Colibri, co-évolution, paysagisme

Le pouvoir du Colibri

 


Le colibri est un oiseau agile au plumage coloré que l’on retrouve surtout en Amérique du Nord, en Amérique du Sud et en Alaska, là où poussent des plantes aptes à satisfaire leur consommation en nectar.
Certaines espèces disposent d’un long bec fin et rectiligne muni d’une langue extensible. Cette particularité confère aux colibris la capacité à butiner des fleurs dont ils sont les seuls capables d’atteindre le nectar, leur principale source d’alimentation. La co-évolution est ce phénomène provoqué par la rencontre de deux espèces suite à leur influences réciproques et qui provoquent des transformations d’espèces. Et le colibri est un parfait exemple de ce mutualisme qui influe sur la modification de milliers d’espèces de plantes par la pollinisation. Des fleurs auraient évolué en imitant la forme du bec de certains colibris et des colibris auraient évolué en développant la forme de leur bec semblable à certaines formes de fleurs.

 

 

Focus sur la co-évolution

 


Il existe d’autres cas de co-évolution. Certaines plantes génèrent des toxines pour éviter les attaques d’insectes, mais certaines espèces animales parviennent à surmonter ce mécanisme défensif, en parvenant à ce que les toxines ne les affectent pas. La plante commence ainsi à produire un autre type de toxine. Selon le modèle proposé par Darwin et élaboré plus tard par Wallace, dans une population d’orchidées par exemple celles qui ont le nectaire le plus long ont un avantage sélectif en optimisant le contact des butineurs avec les pollinies. De la même façon, les papillons à longue trompe ont un avantage sélectif parce qu’ils récoltent plus de nectar.
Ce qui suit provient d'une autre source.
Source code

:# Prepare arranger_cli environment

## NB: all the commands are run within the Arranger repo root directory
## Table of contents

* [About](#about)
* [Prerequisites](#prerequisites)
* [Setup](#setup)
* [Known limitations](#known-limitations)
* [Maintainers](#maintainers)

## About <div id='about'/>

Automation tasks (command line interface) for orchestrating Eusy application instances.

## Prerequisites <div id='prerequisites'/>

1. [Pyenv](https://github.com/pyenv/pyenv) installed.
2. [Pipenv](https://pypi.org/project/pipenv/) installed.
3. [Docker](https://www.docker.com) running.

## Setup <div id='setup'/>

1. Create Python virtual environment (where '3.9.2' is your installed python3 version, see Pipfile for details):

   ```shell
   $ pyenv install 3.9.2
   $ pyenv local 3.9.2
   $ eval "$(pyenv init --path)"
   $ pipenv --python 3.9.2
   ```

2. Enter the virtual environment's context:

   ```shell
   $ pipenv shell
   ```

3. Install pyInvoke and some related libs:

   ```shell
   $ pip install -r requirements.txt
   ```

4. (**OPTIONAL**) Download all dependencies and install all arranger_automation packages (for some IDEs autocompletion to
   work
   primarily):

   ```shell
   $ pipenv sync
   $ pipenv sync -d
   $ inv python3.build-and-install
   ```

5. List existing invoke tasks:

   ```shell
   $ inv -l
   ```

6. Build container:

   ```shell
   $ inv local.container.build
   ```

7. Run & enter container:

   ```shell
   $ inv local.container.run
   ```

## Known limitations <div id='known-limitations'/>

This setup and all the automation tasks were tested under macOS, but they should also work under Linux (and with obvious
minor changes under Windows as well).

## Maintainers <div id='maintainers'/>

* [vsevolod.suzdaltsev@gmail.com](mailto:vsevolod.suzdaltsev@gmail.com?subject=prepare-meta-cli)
«Certaines coévolutions se mettent en place dans le cadre de symbioses, c’est-à-dire d’associations durables et réciproquement profitables entre deux organismes vivants. Cela peut permettre par exemple l’exploitation d’une nouvelle niche écologique.»

J.F Sylvain (https://www.pourlascience.fr/sd/ecologie/coevoluer-pour-survivre)
La symbiose, d’après un certain nombre de biologistes, serait même un facteur clé de l’évolution des espèces puisque la théorie darwinienne, axée sur la compétition, serait incomplète : l’évolution est aussi orientée par des phénomènes de coopération, d’interaction et de dépendance mutuelle entre organismes vivants. Ainsi, à tous les niveaux d’organisation du vivant, seuls survivent les associations à avantages et inconvénients réciproques et partagés.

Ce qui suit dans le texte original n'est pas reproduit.